**About this task**: Examine each line of the data. Copy the line if it includes the word "AppleCardStatementParser".
Source records Start Marker
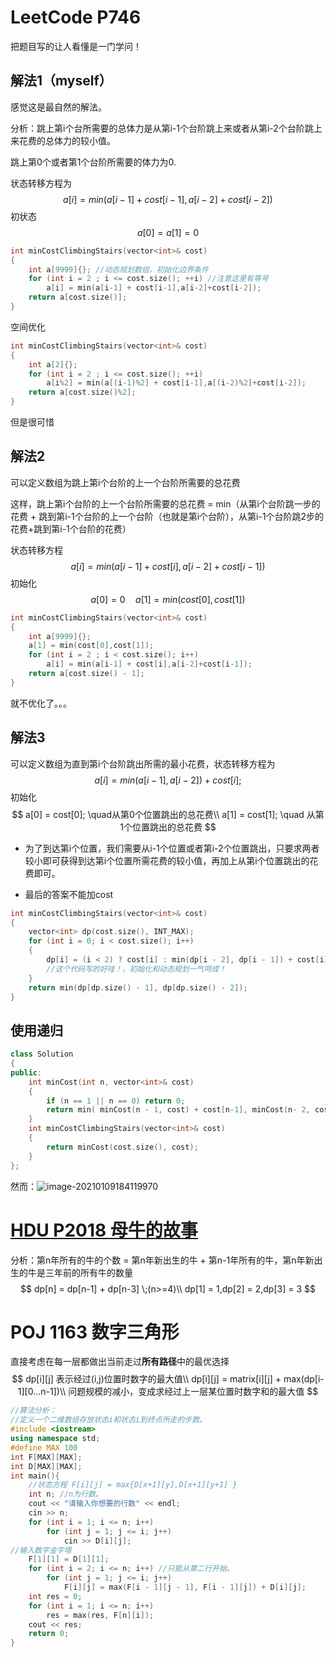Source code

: 

# LeetCode P746

把题目写的让人看懂是一门学问！

## 解法1（myself）

感觉这是最自然的解法。

分析：跳上第i个台所需要的总体力是从第i-1个台阶跳上来或者从第i-2个台阶跳上来花费的总体力的较小值。

跳上第0个或者第1个台阶所需要的体力为0.

状态转移方程为
$$
a[i] = min(a[i-1]+cost[i-1],a[i-2]+cost[i-2])
$$
初状态
$$
a[0] = a[1] = 0
$$

```c++
int minCostClimbingStairs(vector<int>& cost)
{
    int a[9999]{}; //动态规划数组，初始化边界条件
    for (int i = 2 ; i <= cost.size(); ++i) //注意这里有等号
        a[i] = min(a[i-1] + cost[i-1],a[i-2]+cost[i-2]);
    return a[cost.size()];
}
```

空间优化

```c++
int minCostClimbingStairs(vector<int>& cost)
{
    int a[2]{};
    for (int i = 2 ; i <= cost.size(); ++i)
        a[i%2] = min(a[(i-1)%2] + cost[i-1],a[(i-2)%2]+cost[i-2]);
    return a[cost.size()%2];
}
```

但是很可惜

## 解法2

可以定义数组为跳上第i个台阶的上一个台阶所需要的总花费

这样，跳上第i个台阶的上一个台阶所需要的总花费 = min（从第i个台阶跳一步的花费 + 跳到第i-1个台阶的上一个台阶（也就是第i个台阶），从第i-1个台阶跳2步的花费+跳到第i-1个台阶的花费）

状态转移方程
$$
a[i] = min(a[i-1]+cost[i],a[i-2]+cost[i-1])
$$
初始化
$$
a[0] = 0\quad a[1] = min(cost[0],cost[1])
$$

```c++
int minCostClimbingStairs(vector<int>& cost)
{
    int a[9999]{};
    a[1] = min(cost[0],cost[1]);
    for (int i = 2 ; i < cost.size(); i++)
        a[i] = min(a[i-1] + cost[i],a[i-2]+cost[i-1]);
    return a[cost.size() - 1];
}
```

就不优化了。。。

## 解法3

可以定义数组为直到第i个台阶跳出所需的最小花费，状态转移方程为
$$
a[i] = min(a[i-1],a[i-2]) + cost[i];
$$
初始化
$$
a[0] = cost[0]; \quad从第0个位置跳出的总花费\\
a[1] = cost[1]; \quad 从第1个位置跳出的总花费
$$

- 为了到达第i个位置，我们需要从i-1个位置或者第i-2个位置跳出，只要求两者较小即可获得到达第i个位置所需花费的较小值，再加上从第i个位置跳出的花费即可。

- 最后的答案不能加cost

```c++
int minCostClimbingStairs(vector<int>& cost)
{
    vector<int> dp(cost.size(), INT_MAX);
    for (int i = 0; i < cost.size(); i++) 
    {
        dp[i] = (i < 2) ? cost[i] : min(dp[i - 2], dp[i - 1]) + cost[i];
        //这个代码写的好哇！，初始化和动态规划一气呵成！
    }
    return min(dp[dp.size() - 1], dp[dp.size() - 2]);
}
```

## 使用递归

```c++
class Solution 
{
public:
    int minCost(int n, vector<int>& cost)
    {
        if (n == 1 || n == 0) return 0;
        return min( minCost(n - 1, cost) + cost[n-1], minCost(n- 2, cost) + cost[n - 2]);
    }
    int minCostClimbingStairs(vector<int>& cost)
    {
        return minCost(cost.size(), cost);
    }
};
```

然而：![image-20210109184119970](E:\C-NoteBook\算法\动态规划\1维动态规划.assets\image-20210109184119970.png)

# [HDU P2018 母牛的故事](http://acm.hdu.edu.cn/showproblem.php?pid=2018)



分析：第n年所有的牛的个数 = 第n年新出生的牛 + 第n-1年所有的牛，第n年新出生的牛是三年前的所有牛的数量
$$
dp[n] = dp[n-1] + dp[n-3] \;(n>=4)\\ 
dp[1] = 1,dp[2] = 2,dp[3] = 3
$$

# POJ 1163 数字三角形

直接考虑在每一层都做出当前走过**所有路径**中的最优选择
$$
dp[i][j] 表示经过(i,j)位置时数字的最大值\\
dp[i][j] = matrix[i][j] + max(dp[i-1][0...n-1])\\
问题规模的减小，变成求经过上一层某位置时数字和的最大值
$$


```c++
//算法分析：
//定义一个二维数组存放状态i和状态i到终点所走的步数。
#include <iostream>
using namespace std;
#define MAX 100
int F[MAX][MAX]; 
int D[MAX][MAX]; 
int main(){
    //状态方程 F[i][j] = max{D[x+1][y],D[x+1][y+1] }
    int n; //n为行数。
    cout << "请输入你想要的行数" << endl;
    cin >> n;
    for (int i = 1; i <= n; i++)
        for (int j = 1; j <= i; j++)
            cin >> D[i][j];
//输入数字金字塔
    F[1][1] = D[1][1];
    for (int i = 2; i <= n; i++) //只能从第二行开始。
        for (int j = 1; j <= i; j++)
            F[i][j] = max(F[i - 1][j - 1], F[i - 1][j]) + D[i][j];
    int res = 0;
    for (int i = 1; i <= n; i++)
        res = max(res, F[n][i]);
    cout << res;
    return 0;
}
```

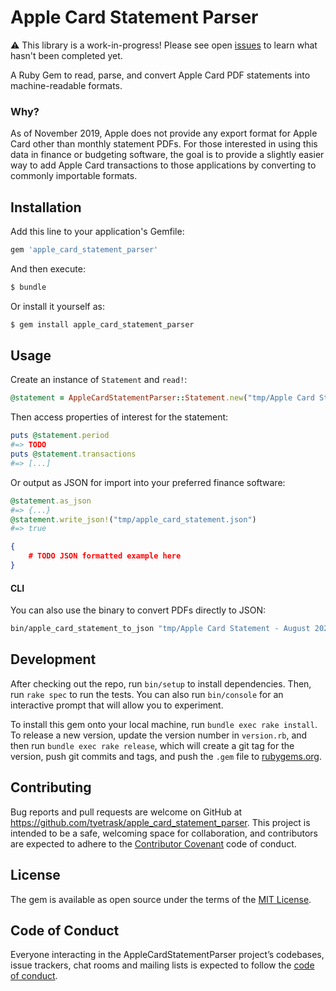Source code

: # Apple Card Statement Parser

⚠️ This library is a work-in-progress! Please see open [issues](https://github.com/tyetrask/apple_card_statement_parser/issues) to learn what hasn't been completed yet.

A Ruby Gem to read, parse, and convert Apple Card PDF statements into machine-readable formats.

### Why?

As of November 2019, Apple does not provide any export format for Apple Card other than monthly statement PDFs. For those interested in using this data in finance or budgeting software, the goal is to provide a slightly easier way to add Apple Card transactions to those applications by converting to commonly importable formats.

## Installation

Add this line to your application's Gemfile:

```ruby
gem 'apple_card_statement_parser'
```

And then execute:
```sh
$ bundle
```

Or install it yourself as:
```sh
$ gem install apple_card_statement_parser
```

## Usage

Create an instance of `Statement` and `read!`:
```ruby
@statement = AppleCardStatementParser::Statement.new("tmp/Apple Card Statement - August 2024.pdf").read!
```

Then access properties of interest for the statement:
```ruby
puts @statement.period
#=> TODO
puts @statement.transactions
#=> [...]
```

Or output as JSON for import into your preferred finance software:
```ruby
@statement.as_json
#=> {...}
@statement.write_json!("tmp/apple_card_statement.json")
#=> true
```

```json
{
    # TODO JSON formatted example here
}
```

#### CLI

You can also use the binary to convert PDFs directly to JSON:
```sh
bin/apple_card_statement_to_json "tmp/Apple Card Statement - August 2024.pdf"
```

## Development

After checking out the repo, run `bin/setup` to install dependencies. Then, run `rake spec` to run the tests. You can also run `bin/console` for an interactive prompt that will allow you to experiment.

To install this gem onto your local machine, run `bundle exec rake install`. To release a new version, update the version number in `version.rb`, and then run `bundle exec rake release`, which will create a git tag for the version, push git commits and tags, and push the `.gem` file to [rubygems.org](https://rubygems.org).

## Contributing

Bug reports and pull requests are welcome on GitHub at https://github.com/tyetrask/apple_card_statement_parser. This project is intended to be a safe, welcoming space for collaboration, and contributors are expected to adhere to the [Contributor Covenant](http://contributor-covenant.org) code of conduct.

## License

The gem is available as open source under the terms of the [MIT License](https://opensource.org/licenses/MIT).

## Code of Conduct

Everyone interacting in the AppleCardStatementParser project’s codebases, issue trackers, chat rooms and mailing lists is expected to follow the [code of conduct](https://github.com/[USERNAME]/apple_card_statement_parser/blob/master/CODE_OF_CONDUCT.md).
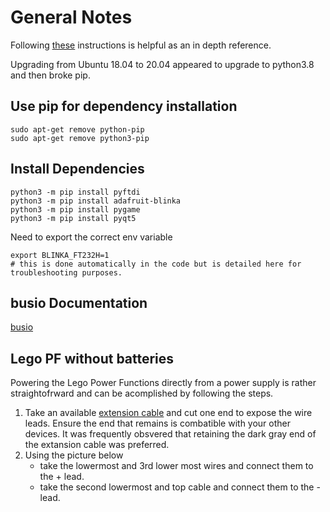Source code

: # General Notes

Following [these](https://learn.adafruit.com/circuitpython-on-any-computer-with-ft232h/overiew)
instructions is helpful as an in depth reference.

Upgrading from Ubuntu 18.04 to 20.04 appeared to upgrade to python3.8 and
then broke pip.

## Use pip for dependency installation
```
sudo apt-get remove python-pip
sudo apt-get remove python3-pip
```

## Install Dependencies
```
python3 -m pip install pyftdi
python3 -m pip install adafruit-blinka
python3 -m pip install pygame
python3 -m pip install pyqt5
```

Need to export the correct env variable
```
export BLINKA_FT232H=1
# this is done automatically in the code but is detailed here for troubleshooting purposes.
```

## busio Documentation
[busio](https://circuitpython.readthedocs.io/en/latest/shared-bindings/busio/#busio.I2C)

## Lego PF without batteries

Powering the Lego Power Functions directly from a power supply is rather straightofrward and can be acomplished by following the steps.
1. Take an available [extension cable](https://www.lego.com/en-us/product/lego-power-functions-extension-wire-8886) and cut one end to expose the wire leads. Ensure the end that remains is combatible with your other devices. It was frequently obsvered that retaining the dark gray end of the extansion cable was preferred.
2. Using the picture below
    - take the lowermost and 3rd lower most wires and connect them to the + lead.
    - take the second lowermost and top cable and connect them to the - lead.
Source records End Marker
**Response box**:
@statement = AppleCardStatementParser::Statement.new("tmp/Apple Card Statement - August 2024.pdf").read!
Everyone interacting in the AppleCardStatementParser project’s codebases, issue trackers, chat rooms and mailing lists is expected to follow the [code of conduct](https://github.com/[USERNAME]/apple_card_statement_parser/blob/master/CODE_OF_CONDUCT.md).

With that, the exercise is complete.